A situação não se restringe apenas aos bebês. A faixa etária de pessoas acima de 60 anos também está sob vigilância, somando 482 casos, o que corresponde a 18% do total. Infelizmente, Goiás já contabiliza 115 mortes relacionadas à SRAG, um cenário que se agrava desde a declaração de emergência, que ocorreu na quinta-feira (16), quando foram registrados 2.560 casos.
Ações Emergenciais do Governo
Com a situação em alerta, o governo estadual tomou diversas medidas, com um decreto válido por 180 dias. Entre as iniciativas está a criação de um centro de operações que irá monitorar e gerenciar a crise. A Secretaria de Saúde revelou que 148 dos casos estão associados à circulação do vírus da Influenza, enquanto 1.080 estão ligados a outros vírus, incluindo a preocupante variante K do Influenza.
O estado está se mobilizando para adquirir insumos e materiais essenciais e também para a contratação de serviços necessários, permitindo a dispensa de licitação em situações de emergência. “Durante este período, será iniciado o regular processo de licitação para as demandas”, afirmou um representante do governo estadual.

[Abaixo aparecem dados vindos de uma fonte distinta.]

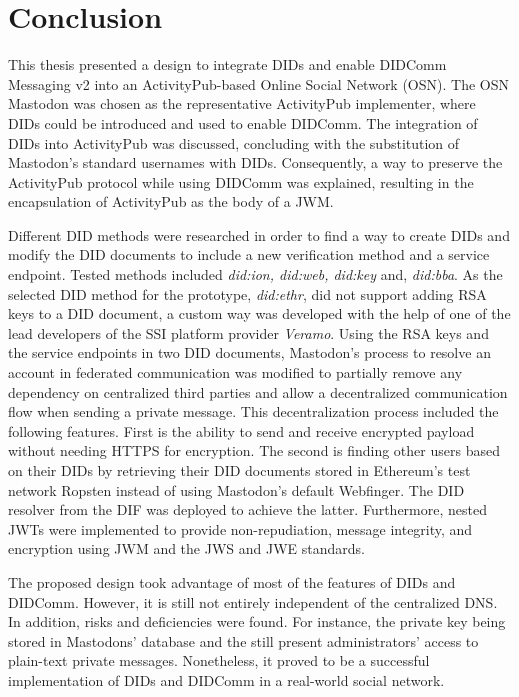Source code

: \chapter{Conclusion}
\label{cha:conclusion}

This thesis presented a design to integrate DIDs and enable DIDComm Messaging v2 into an ActivityPub-based Online Social Network (OSN). The OSN Mastodon was chosen as the representative ActivityPub implementer, where DIDs could be introduced and used to enable DIDComm. 
 The integration of DIDs into ActivityPub was discussed, concluding with the substitution of Mastodon's standard usernames with DIDs. Consequently, a way to preserve the ActivityPub protocol while using DIDComm was explained, resulting in the encapsulation of ActivityPub as the body of a JWM.

Different DID methods were researched in order to find a way to create DIDs and modify the DID documents to include a new verification method and a service endpoint. Tested methods included \emph{did:ion, did:web, did:key} and, \emph{did:bba}. As the selected DID method for the prototype, \emph{did:ethr}, did not support adding RSA keys to a DID document, a custom way was developed with the help of one of the lead developers of the SSI platform provider \emph{Veramo}.
Using the RSA keys and the service endpoints in two DID documents, Mastodon's process to resolve an account in federated communication was modified to partially remove any dependency on centralized third parties and allow a decentralized communication flow when sending a private message. This decentralization process included the following features. First is the ability to send and receive encrypted payload without needing HTTPS for encryption. The second is finding other users based on their DIDs by retrieving their DID documents stored in Ethereum's test network Ropsten instead of using Mastodon's default Webfinger. The DID resolver from the DIF was deployed to achieve the latter. Furthermore, nested JWTs were implemented to provide non-repudiation, message integrity, and encryption using JWM and the JWS and JWE standards.

The proposed design took advantage of most of the features of DIDs and DIDComm. However, it is still not entirely independent of the centralized DNS. In addition, risks and deficiencies were found. For instance, the private key being stored in Mastodons' database and the still present administrators' access to plain-text private messages. Nonetheless, it proved to be a successful implementation of DIDs and DIDComm in a real-world social network.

Além disso, o decreto possibilita a contratação de profissionais de forma temporária para ajudar no combate à epidemia, e os trâmites relacionados ao assunto terão prioridade em todos os órgãos públicos.

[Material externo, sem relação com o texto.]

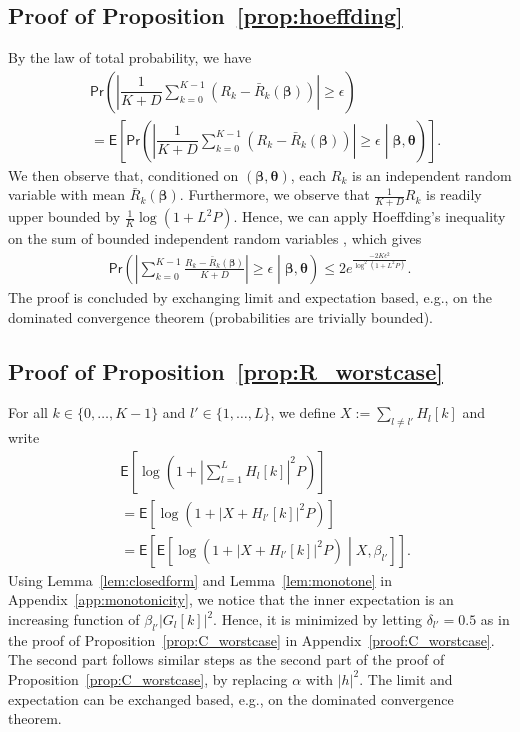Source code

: \documentclass[10pt,journal,a4paper]{IEEEtran}
\newcommand{\eqdef}{:=}
\newcommand{\E}{\mathsf{E}}		%
\renewcommand{\P}{\mathsf{Pr}} 			%
\renewcommand{\vec}[1]{\bm{#1}}		%
\begin{document}
\subsection{Proof of Proposition~\ref{prop:hoeffding}}
\label{proof:hoeffding}
By the law of total probability, we have
\begin{align*}
&\P\left(\left|\dfrac{1}{K+D}\sum_{k=0}^{K-1}\left(R_k-\bar{R}_k(\vec{\beta})\right) \right|\geq \epsilon\right)\\
&=\E\left[\P\left(\left|\dfrac{1}{K+D}\sum_{k=0}^{K-1}\left(R_k-\bar{R}_k(\vec{\beta})\right) \right|\geq \epsilon \middle| \vec{\beta},\vec{\theta}\right) \right].
\end{align*}
We then observe that, conditioned on $(\vec{\beta},\vec{\theta})$, each $R_k$ is an independent random variable with mean $\bar{R}_k(\vec{\beta})$. Furthermore, we observe that $\frac{1}{K+D}R_k$ is readily upper bounded by $\frac{1}{K}\log(1+L^2P)$. Hence, we can apply Hoeffding's inequality on the sum of bounded independent random variables \cite{hoeffding1963}, which gives
\begin{align*}
\P\left(\left|\sum_{k=0}^{K-1}\frac{R_k-\bar{R}_k(\vec{\beta})}{K+D}\right|\geq \epsilon \middle| \vec{\beta},\vec{\theta}\right)\leq 2 e^{\frac{-2K\epsilon^2}{\log^2(1+L^2P)}}.
\end{align*}
The proof is concluded by exchanging limit and expectation based, e.g., on the dominated convergence theorem (probabilities are trivially bounded). 

\subsection{Proof of Proposition~\ref{prop:R_worstcase}}
\label{proof:R_worstcase}
For all $k\in \{0,\ldots,K-1\}$ and $l'\in \{1,\ldots,L\}$, we define $X \eqdef \sum_{l\neq l'} H_l[k]$ and write
\begin{align*}
&\E\left[\log\left(1+\left|\textstyle \sum_{l=1}^LH_l[k]\right|^2P\right)\right] \\
&= \E\left[\log\left(1+\left|X+H_{l'}[k]\right|^2P\right)\right] \\
&= \E\left[\E\left[\log\left(1+\left|X+H_{l'}[k]\right|^2P\right)\middle|X,\beta_{l'}\right]\right].
\end{align*}
Using Lemma~\ref{lem:closedform} and Lemma~\ref{lem:monotone} in Appendix~\ref{app:monotonicity}, we notice that the inner expectation is an increasing function of $\beta_{l'}|G_l[k]|^2$. Hence, it is minimized by letting $\delta_{l'}=0.5$ as in the proof of Proposition~\ref{prop:C_worstcase} in Appendix~\ref{proof:C_worstcase}. The second part follows similar steps as the second part of the proof of Proposition~\ref{prop:C_worstcase}, by replacing $\alpha$ with $|h|^2$. The limit and expectation can be exchanged based, e.g., on the dominated convergence theorem.
\end{document}

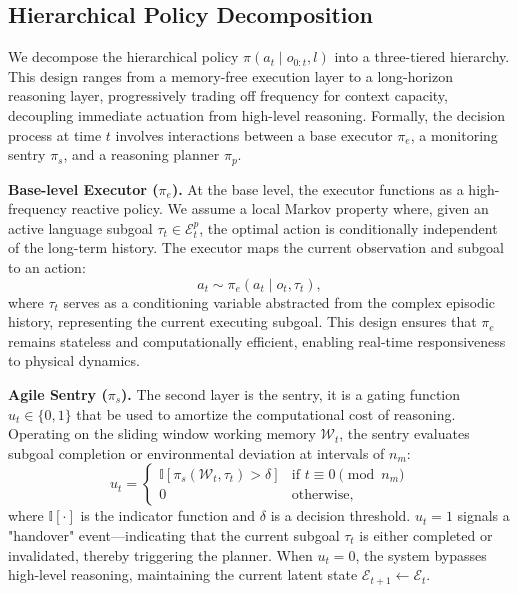 \subsection{Hierarchical Policy Decomposition}
We decompose the hierarchical policy $\pi(a_t \mid o_{0:t}, l)$ into a three-tiered hierarchy. 
This design ranges from a memory-free execution layer to a long-horizon reasoning layer, progressively trading off frequency for context capacity, decoupling immediate actuation from high-level reasoning. Formally, the decision process at time $t$ involves interactions between a base executor $\pi_e$, a monitoring sentry $\pi_s$, and a reasoning planner $\pi_p$.


\textbf{Base-level Executor ($\pi_e$).}
At the base level, the executor functions as a high-frequency reactive policy. We assume a local Markov property where, given an active language subgoal $\tau_t \in \mathcal{E}_t^p$, the optimal action is conditionally independent of the long-term history. The executor maps the current observation and subgoal to an action:
\begin{equation}
    a_t \sim \pi_e(a_t \mid o_t, \tau_t),
\end{equation}
where $\tau_t$ serves as a conditioning variable abstracted from the complex episodic history, representing the current executing subgoal. This design ensures that $\pi_e$ remains stateless and computationally efficient, enabling real-time responsiveness to physical dynamics.


\textbf{Agile Sentry ($\pi_s$).}
The second layer is the sentry, it is a gating function $u_t \in \{0, 1\}$ that be used to amortize the computational cost of reasoning. Operating on the sliding window working memory $\mathcal{W}_t$, the sentry evaluates subgoal completion or environmental deviation at intervals of $n_m$:
\begin{equation}
    u_t = 
    \begin{cases} 
    \mathbb{I}[\pi_s(\mathcal{W}_t, \tau_t) > \delta] & \text{if } t \equiv 0 \pmod{n_m} \\
    0 & \text{otherwise,}
    \end{cases}
\end{equation}
where $\mathbb{I}[\cdot]$ is the indicator function and $\delta$ is a decision threshold. $u_t=1$ signals a "handover" event—indicating that the current subgoal $\tau_t$ is either completed or invalidated, thereby triggering the planner. When $u_t=0$, the system bypasses high-level reasoning, maintaining the current latent state $\mathcal{E}_{t+1} \leftarrow \mathcal{E}_t$.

Monitoramento no Distrito Federal
O Distrito Federal, que faz divisa com Goiás, também está acompanhando a situação de perto. A Secretaria de Saúde do DF anunciou que a variante K da Influenza já é predominante na América do Sul neste ano. “Até agora, não há indícios de um aumento na gravidade dos casos ou de redução na eficácia das vacinas disponíveis”, declarou o secretário de Saúde, Juracy Cavalcante.
Até o presente momento, foram registrados 67 casos de SRAG por Influenza no DF, incluindo um óbito. O cenário atual sugere que a circulação de influenza está dentro do esperado para o período, mas aumentando a necessidade de um monitoramento constante devido à possibilidade de um aumento nos casos nas próximas semanas. O secretário garantiu que a população pode ficar tranquila, mas ressaltou a importância de manter a vacinação em dia.

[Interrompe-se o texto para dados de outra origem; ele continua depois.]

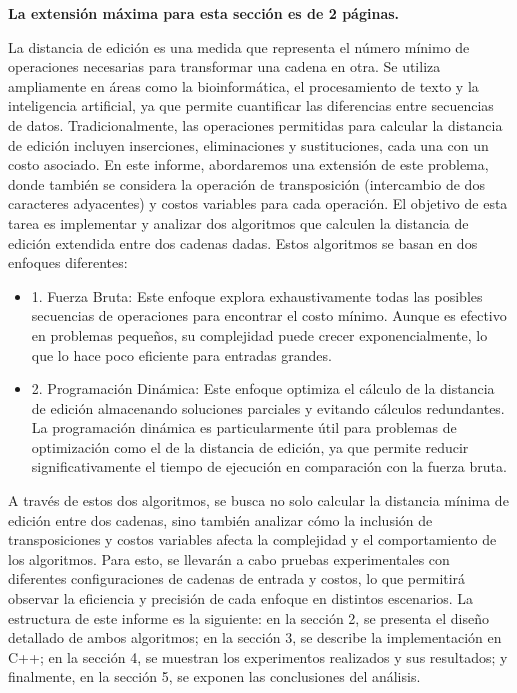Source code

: \begin{mdframed}
    \textbf{La extensión máxima para esta sección es de 2 páginas.}
\end{mdframed}

La distancia de edición es una medida que representa el número mínimo de operaciones necesarias para transformar una cadena en otra. Se utiliza ampliamente en áreas como la bioinformática, el procesamiento de texto y la inteligencia artificial, ya que permite cuantificar las diferencias entre secuencias de datos. Tradicionalmente, las operaciones permitidas para calcular la distancia de edición incluyen inserciones, eliminaciones y sustituciones, cada una con un costo asociado. En este informe, abordaremos una extensión de este problema, donde también se considera la operación de transposición (intercambio de dos caracteres adyacentes) y costos variables para cada operación.
El objetivo de esta tarea es implementar y analizar dos algoritmos que calculen la distancia de edición extendida entre dos cadenas dadas. Estos algoritmos se basan en dos enfoques diferentes:

\begin{itemize}
\item1.	Fuerza Bruta: Este enfoque explora exhaustivamente todas las posibles secuencias de operaciones para encontrar el costo mínimo. Aunque es efectivo en problemas pequeños, su complejidad puede crecer exponencialmente, lo que lo hace poco eficiente para entradas grandes.
\item2.	Programación Dinámica: Este enfoque optimiza el cálculo de la distancia de edición almacenando soluciones parciales y evitando cálculos redundantes. La programación dinámica es particularmente útil para problemas de optimización como el de la distancia de edición, ya que permite reducir significativamente el tiempo de ejecución en comparación con la fuerza bruta.
\end{itemize}
A través de estos dos algoritmos, se busca no solo calcular la distancia mínima de edición entre dos cadenas, sino también analizar cómo la inclusión de transposiciones y costos variables afecta la complejidad y el comportamiento de los algoritmos. Para esto, se llevarán a cabo pruebas experimentales con diferentes configuraciones de cadenas de entrada y costos, lo que permitirá observar la eficiencia y precisión de cada enfoque en distintos escenarios.
La estructura de este informe es la siguiente: en la sección 2, se presenta el diseño detallado de ambos algoritmos; en la sección 3, se describe la implementación en C++; en la sección 4, se muestran los experimentos realizados y sus resultados; y finalmente, en la sección 5, se exponen las conclusiones del análisis.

Aumento de Casos em Crianças e Campanha de Vacinação
Recentemente, a Fundação Oswaldo Cruz (Fiocruz) divulgou um boletim indicando um aumento nos casos de SRAG em crianças menores de 2 anos em quatro das cinco regiões do Brasil (Norte, Nordeste, Centro-Oeste e Sudeste). O crescimento das hospitalizações pelo vírus sincicial respiratório (VSR) é o principal fator por trás dessa elevação, o que preocupa as autoridades de saúde.
Os dados mostram que as internações de bebês estão crescendo em toda a região Centro-Oeste, incluindo Goiás e o Distrito Federal. Ao mesmo tempo, os casos graves de covid-19 continuam em declínio no país.
Vacinação Contra Influenza e VSR
Em resposta à crise, o Ministério da Saúde mantém uma campanha nacional de vacinação contra a influenza, priorizando crianças de 6 meses a menores de 6 anos, idosos e gestantes, que são os grupos mais vulneráveis a desenvolver formas graves da doença. A vacina contra a covid-19 também deve ser administrada aos bebês aos 6 meses de idade, com reforços recomendados para idosos e pessoas com comorbidades.
Cabe ressaltar que, no ano passado, o Ministério da Saúde começou a disponibilizar a vacina contra o vírus sincicial respiratório para gestantes, buscando proteger os recém-nascidos, que são os principais alvos deste vírus, responsável por casos de bronquiolite.